Description of the task - If a line in the data holds the string "using", list it.

START Information given

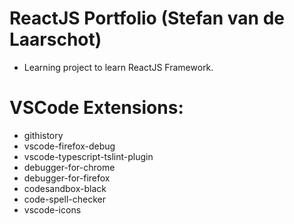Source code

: # ReactJS Portfolio (Stefan van de Laarschot)

- Learning project to learn ReactJS Framework.

# VSCode Extensions:
- githistory
- vscode-firefox-debug
- vscode-typescript-tslint-plugin
- debugger-for-chrome
- debugger-for-firefox
- codesandbox-black
- code-spell-checker
- vscode-icons
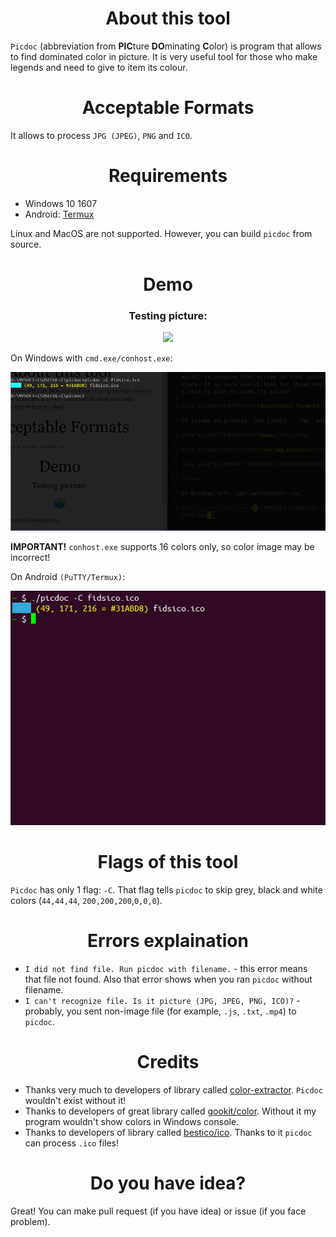 <DIV ALIGN="CENTER"><H1>About this tool</H1></DIV>

`Picdoc` (abbreviation from **PIC**ture **DO**minating **C**olor) is program that allows to find dominated color in picture. It is very useful tool for those who make legends and need to give to item its colour.

<DIV ALIGN="CENTER"><H1>Acceptable Formats</H1></DIV>

It allows to process `JPG (JPEG)`, `PNG` and `ICO`.

<DIV ALIGN="CENTER"><H1>Requirements</H1></DIV>

* Windows 10 1607
* Android: [Termux](https://github.com/termux-app/termux)

Linux and MacOS are not supported. However, you can build `picdoc` from source.

<DIV ALIGN="CENTER"><h1>Demo</h1></div>

<DIV ALIGN="center"><h3>Testing picture:</h3>

<img src="https://github.com/LazataknesSoftware/picdoc/blob/main/resources/fidsico.ico">

</div>

On Windows with `cmd.exe/conhost.exe`:

![cmd.exe/conhost.exe](https://github.com/LazataknesSoftware/picdoc/blob/main/resources/picdoc_proof_windows.PNG)

**IMPORTANT!** `conhost.exe` supports 16 colors only, so color image may be incorrect!


On Android `(PuTTY/Termux)`:

![PuTTY/Termux](https://github.com/LazataknesSoftware/picdoc/blob/main/resources/picdoc_proof.PNG)

<DIV ALIGN="CENTER"><h1>Flags of this tool</h1></div>

`Picdoc` has only 1 flag: `-C`. That flag tells `picdoc` to skip grey, black and white colors (`44,44,44`, `200,200,200`,`0,0,0`).

<DIV ALIGN="CENTER"><H1>Errors explaination</H1></DIV>

* `I did not find file. Run picdoc with filename.` - this error means that file not found. Also that error shows when you ran `picdoc` without filename.
* `I can't recognize file. Is it picture (JPG, JPEG, PNG, ICO)?` - probably, you sent non-image file (for example, `.js`, `.txt`, `.mp4`) to `picdoc`.

<DIV ALIGN="CENTER"><h1>Credits</h1></DIV>

* Thanks very much to developers of library called [color-extractor](https://github.com/marekm4/color-extractor). `Picdoc` wouldn't exist without it!
* Thanks to developers of great library called [gookit/color](https://github.com/gookit/color). Without it my program wouldn't show colors in Windows console.
* Thanks to developers of library called [bestico/ico](https://pkg.go.dev/github.com/mat/besticon/ico). Thanks to it `picdoc` can process `.ico` files!

<DIV ALIGN="CENTER"><h1>Do you have idea?</h1></DIV>

Great! You can make pull request (if you have idea) or issue (if you face problem).
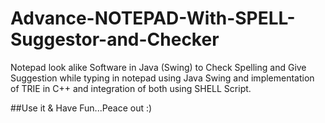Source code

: # Advance-NOTEPAD-With-SPELL-Suggestor-and-Checker
Notepad look alike Software in Java (Swing) to Check Spelling 
and Give Suggestion while typing in notepad using Java Swing 
and implementation of TRIE in C++ and integration of both using SHELL Script.

##Use it & Have Fun...Peace out :)
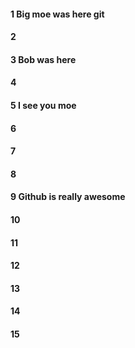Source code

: #### 1 Big moe was here git
#### 2
#### 3 Bob was here
#### 4
#### 5 I see you moe
#### 6
#### 7
#### 8
#### 9 Github is really awesome
#### 10
#### 11
#### 12
#### 13
#### 14
#### 15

END Information given

Task response -
and Give Suggestion while typing in notepad using Java Swing 
and implementation of TRIE in C++ and integration of both using SHELL Script.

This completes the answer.